On dreamed lifestyles and wins

So yeah, I managed to score that other job.

I can't say I have any idea how this happened, since I felt like I crashed and burned spectacularly, given that I had nothing at all to work from in terms of material, and was thrown into a real life situation with a real client after first having gotten lost and then running all the way to the office. Great first impression there. I also managed to draw a black dot on my boob with the whiteboard pen during the lesson, that I just pulled out of my ass (the lesson, not the pen). The student seemed really serious, asking me how I would plan her lessons, and 'what textbooks I would require her to use', and I'm just sitting there like: "Shit shit shit, I want you to tell me what to do, like my other clients do in the safety of the Gaba LS", eventually just spewing out any and every random idea I had to fill a potential two hours a week, and to my great surprise, Mr. Stone River told me that she was feeling it, and that he was impressed with what he'd seen when he was sticking his head in the door. "I had this image of Gaba people being useless without their textbooks, but you proved that's not the case." Adding to that, he threw on an extra 500 yen per lesson, boosting it to Natto's rate of 2500 yen per hour, as opposed to the usual 2000. Can I just say that I'm feeling pretty psyched? Because I'm feeling pretty psyched. Scared shitless, but psyched.

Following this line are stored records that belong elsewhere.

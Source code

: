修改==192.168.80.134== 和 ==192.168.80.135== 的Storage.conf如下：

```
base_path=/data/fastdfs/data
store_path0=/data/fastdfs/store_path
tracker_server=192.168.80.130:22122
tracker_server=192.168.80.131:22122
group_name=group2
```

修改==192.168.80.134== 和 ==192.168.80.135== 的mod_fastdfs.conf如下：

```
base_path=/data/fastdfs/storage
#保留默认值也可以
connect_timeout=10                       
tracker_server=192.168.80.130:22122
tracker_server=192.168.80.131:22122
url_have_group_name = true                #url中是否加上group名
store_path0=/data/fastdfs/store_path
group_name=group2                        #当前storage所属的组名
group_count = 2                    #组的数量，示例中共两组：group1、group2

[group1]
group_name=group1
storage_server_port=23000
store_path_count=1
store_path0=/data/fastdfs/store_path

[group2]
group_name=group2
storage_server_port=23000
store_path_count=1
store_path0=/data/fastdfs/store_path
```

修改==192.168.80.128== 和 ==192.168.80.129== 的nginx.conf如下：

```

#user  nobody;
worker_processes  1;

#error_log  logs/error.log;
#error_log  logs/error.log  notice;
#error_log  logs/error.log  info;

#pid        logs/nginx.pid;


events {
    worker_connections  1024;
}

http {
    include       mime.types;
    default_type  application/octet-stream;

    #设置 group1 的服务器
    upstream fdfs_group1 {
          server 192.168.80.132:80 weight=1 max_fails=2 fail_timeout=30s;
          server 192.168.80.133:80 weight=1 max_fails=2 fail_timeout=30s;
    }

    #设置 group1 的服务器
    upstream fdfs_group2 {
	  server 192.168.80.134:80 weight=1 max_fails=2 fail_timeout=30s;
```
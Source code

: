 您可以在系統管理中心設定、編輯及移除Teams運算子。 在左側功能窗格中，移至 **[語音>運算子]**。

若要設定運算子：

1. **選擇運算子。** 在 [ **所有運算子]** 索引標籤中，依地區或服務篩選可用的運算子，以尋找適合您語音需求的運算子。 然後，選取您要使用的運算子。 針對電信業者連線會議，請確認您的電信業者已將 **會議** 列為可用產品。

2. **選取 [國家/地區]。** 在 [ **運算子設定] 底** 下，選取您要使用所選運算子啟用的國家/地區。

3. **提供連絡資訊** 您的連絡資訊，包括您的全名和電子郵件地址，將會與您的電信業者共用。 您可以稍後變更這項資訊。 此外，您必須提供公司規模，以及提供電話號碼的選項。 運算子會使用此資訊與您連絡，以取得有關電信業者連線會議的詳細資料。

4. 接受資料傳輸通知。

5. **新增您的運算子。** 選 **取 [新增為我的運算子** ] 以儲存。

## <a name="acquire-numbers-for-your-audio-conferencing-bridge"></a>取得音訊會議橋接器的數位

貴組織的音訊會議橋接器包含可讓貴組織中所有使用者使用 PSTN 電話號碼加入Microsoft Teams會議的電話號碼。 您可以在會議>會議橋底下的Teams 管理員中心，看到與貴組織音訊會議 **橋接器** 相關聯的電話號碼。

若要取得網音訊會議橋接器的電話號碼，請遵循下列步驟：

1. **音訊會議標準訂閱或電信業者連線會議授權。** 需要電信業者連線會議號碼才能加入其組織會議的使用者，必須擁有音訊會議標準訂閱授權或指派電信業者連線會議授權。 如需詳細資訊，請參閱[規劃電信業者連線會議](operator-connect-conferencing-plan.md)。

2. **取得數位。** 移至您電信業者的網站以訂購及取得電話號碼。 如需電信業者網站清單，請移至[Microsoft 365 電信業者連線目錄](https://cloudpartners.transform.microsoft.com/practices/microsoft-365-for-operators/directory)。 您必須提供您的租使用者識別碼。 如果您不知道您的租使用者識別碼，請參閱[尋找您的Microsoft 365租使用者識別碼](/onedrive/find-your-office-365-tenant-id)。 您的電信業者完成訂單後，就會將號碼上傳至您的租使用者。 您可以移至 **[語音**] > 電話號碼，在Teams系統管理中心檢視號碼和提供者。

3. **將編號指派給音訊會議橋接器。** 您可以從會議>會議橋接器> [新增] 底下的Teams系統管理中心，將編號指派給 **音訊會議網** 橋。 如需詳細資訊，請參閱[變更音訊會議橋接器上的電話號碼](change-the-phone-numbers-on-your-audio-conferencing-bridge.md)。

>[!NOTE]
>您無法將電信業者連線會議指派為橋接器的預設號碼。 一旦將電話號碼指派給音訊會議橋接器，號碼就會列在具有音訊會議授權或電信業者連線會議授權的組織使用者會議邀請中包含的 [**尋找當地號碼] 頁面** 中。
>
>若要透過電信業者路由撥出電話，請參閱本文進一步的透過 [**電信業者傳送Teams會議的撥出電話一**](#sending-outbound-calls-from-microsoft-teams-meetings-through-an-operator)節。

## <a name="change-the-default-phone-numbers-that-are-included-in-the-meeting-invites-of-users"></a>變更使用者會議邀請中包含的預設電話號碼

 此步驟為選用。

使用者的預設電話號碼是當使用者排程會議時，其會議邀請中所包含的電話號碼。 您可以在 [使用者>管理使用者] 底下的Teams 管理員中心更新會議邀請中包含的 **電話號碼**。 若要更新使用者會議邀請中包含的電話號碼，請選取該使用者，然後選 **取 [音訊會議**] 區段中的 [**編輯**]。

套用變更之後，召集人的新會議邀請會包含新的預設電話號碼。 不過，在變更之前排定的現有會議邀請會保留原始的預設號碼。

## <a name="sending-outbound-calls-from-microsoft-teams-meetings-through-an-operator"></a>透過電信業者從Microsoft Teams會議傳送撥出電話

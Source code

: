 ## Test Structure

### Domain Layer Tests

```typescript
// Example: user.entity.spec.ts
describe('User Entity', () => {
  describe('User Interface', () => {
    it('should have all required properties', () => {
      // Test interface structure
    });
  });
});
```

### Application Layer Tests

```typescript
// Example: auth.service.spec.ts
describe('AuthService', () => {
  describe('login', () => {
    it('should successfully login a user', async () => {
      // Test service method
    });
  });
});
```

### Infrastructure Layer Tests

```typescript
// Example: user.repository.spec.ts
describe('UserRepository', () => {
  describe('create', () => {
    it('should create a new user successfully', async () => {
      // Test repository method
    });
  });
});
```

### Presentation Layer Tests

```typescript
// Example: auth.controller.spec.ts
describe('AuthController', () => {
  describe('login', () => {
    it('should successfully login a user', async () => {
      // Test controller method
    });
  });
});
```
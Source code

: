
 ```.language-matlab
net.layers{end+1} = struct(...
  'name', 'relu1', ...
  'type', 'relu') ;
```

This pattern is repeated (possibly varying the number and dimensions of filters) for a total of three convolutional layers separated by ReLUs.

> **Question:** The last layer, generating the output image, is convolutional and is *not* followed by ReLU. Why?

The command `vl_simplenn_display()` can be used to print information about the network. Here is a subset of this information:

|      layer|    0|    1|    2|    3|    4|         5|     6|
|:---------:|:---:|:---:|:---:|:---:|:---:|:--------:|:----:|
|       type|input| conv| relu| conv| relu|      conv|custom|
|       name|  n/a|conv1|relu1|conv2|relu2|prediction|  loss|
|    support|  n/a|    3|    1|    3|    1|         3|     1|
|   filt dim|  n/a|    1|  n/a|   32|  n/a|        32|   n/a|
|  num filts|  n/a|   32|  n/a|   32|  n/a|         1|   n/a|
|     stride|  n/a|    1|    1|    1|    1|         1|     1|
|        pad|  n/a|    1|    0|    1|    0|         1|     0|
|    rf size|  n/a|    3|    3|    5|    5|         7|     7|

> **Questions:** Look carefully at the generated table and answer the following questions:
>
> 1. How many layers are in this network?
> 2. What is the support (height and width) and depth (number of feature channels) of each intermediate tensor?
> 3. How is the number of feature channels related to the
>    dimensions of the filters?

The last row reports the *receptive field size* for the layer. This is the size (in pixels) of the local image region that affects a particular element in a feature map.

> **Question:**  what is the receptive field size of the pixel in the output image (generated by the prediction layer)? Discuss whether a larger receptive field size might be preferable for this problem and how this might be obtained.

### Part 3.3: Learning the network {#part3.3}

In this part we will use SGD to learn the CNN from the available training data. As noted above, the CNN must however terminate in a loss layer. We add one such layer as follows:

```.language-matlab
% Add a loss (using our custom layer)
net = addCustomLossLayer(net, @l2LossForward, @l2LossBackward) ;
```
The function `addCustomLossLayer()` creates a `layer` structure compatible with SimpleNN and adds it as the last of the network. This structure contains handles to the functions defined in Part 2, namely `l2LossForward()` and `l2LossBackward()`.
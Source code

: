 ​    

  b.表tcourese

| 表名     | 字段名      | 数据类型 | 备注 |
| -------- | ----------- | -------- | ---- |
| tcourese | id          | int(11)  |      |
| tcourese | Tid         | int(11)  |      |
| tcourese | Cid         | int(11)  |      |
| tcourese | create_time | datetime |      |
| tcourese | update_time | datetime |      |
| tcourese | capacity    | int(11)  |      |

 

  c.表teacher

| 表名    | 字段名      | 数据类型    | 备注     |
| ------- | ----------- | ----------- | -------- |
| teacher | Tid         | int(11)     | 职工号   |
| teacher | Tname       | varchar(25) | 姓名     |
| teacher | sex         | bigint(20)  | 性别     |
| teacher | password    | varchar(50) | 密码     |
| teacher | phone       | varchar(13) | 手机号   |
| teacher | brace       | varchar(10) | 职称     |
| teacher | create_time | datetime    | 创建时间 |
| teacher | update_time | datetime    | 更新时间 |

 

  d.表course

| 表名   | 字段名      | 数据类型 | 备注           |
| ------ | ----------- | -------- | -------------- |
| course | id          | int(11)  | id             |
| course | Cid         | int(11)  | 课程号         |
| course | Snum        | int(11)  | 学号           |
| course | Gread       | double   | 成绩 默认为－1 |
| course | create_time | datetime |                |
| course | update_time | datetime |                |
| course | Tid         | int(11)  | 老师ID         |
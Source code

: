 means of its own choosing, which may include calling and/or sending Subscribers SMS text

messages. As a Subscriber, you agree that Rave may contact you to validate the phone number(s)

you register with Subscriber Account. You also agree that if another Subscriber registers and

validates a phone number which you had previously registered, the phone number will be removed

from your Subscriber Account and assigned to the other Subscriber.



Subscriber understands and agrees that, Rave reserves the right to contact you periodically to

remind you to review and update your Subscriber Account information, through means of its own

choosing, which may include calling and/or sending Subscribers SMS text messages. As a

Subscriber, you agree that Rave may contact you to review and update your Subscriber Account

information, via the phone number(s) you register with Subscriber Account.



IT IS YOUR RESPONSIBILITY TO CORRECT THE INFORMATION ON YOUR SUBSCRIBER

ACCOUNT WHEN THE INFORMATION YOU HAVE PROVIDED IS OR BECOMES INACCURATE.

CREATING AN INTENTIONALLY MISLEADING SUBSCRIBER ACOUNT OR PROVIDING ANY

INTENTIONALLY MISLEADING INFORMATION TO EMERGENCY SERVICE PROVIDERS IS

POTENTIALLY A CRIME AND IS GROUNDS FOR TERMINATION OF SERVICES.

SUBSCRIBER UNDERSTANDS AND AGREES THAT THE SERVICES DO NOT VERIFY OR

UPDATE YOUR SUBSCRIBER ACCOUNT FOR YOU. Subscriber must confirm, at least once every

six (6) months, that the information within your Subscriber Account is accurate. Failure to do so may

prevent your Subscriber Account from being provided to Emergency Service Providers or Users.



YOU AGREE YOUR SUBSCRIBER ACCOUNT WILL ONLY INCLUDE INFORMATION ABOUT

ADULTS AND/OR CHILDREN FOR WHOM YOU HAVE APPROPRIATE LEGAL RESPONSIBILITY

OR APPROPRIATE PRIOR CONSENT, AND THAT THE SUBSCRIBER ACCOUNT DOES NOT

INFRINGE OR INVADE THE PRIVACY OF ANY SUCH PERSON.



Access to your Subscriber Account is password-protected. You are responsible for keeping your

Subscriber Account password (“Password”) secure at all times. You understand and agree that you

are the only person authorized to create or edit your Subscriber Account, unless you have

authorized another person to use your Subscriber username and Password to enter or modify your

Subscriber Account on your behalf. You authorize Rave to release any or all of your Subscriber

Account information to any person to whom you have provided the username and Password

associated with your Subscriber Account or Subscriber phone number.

All this happened on very little sleep and a bit of a hangover as well. I spent last night out at a fashionable bar with a fashionable boy, getting fashionably drunk. Casually dating in Tokyo has so far been a lot of fun, bringing a lot of new experiences. Last night in particular I found myself sitting in that exclusive bar, drinking Japanese whisky on the rocks, feeling so extremely grown-up and like I'm in some crazy arthouse movie. It's a modern take on the turn-of-the-century Parisian bohemian lifestyle. It's what I dreamed about for years, and there it was, all coming together perfectly in a single evening of feeling fabulous. Like holy hell, this really is my life now. I'm living my dream.



Right now I kinda want to have nights like that all the time, which of course isn't sustainable in any way. Still, to go completely decadent every once in a while is just healthy, right? As not as I'm not snorting cocaine off hookers, yeah?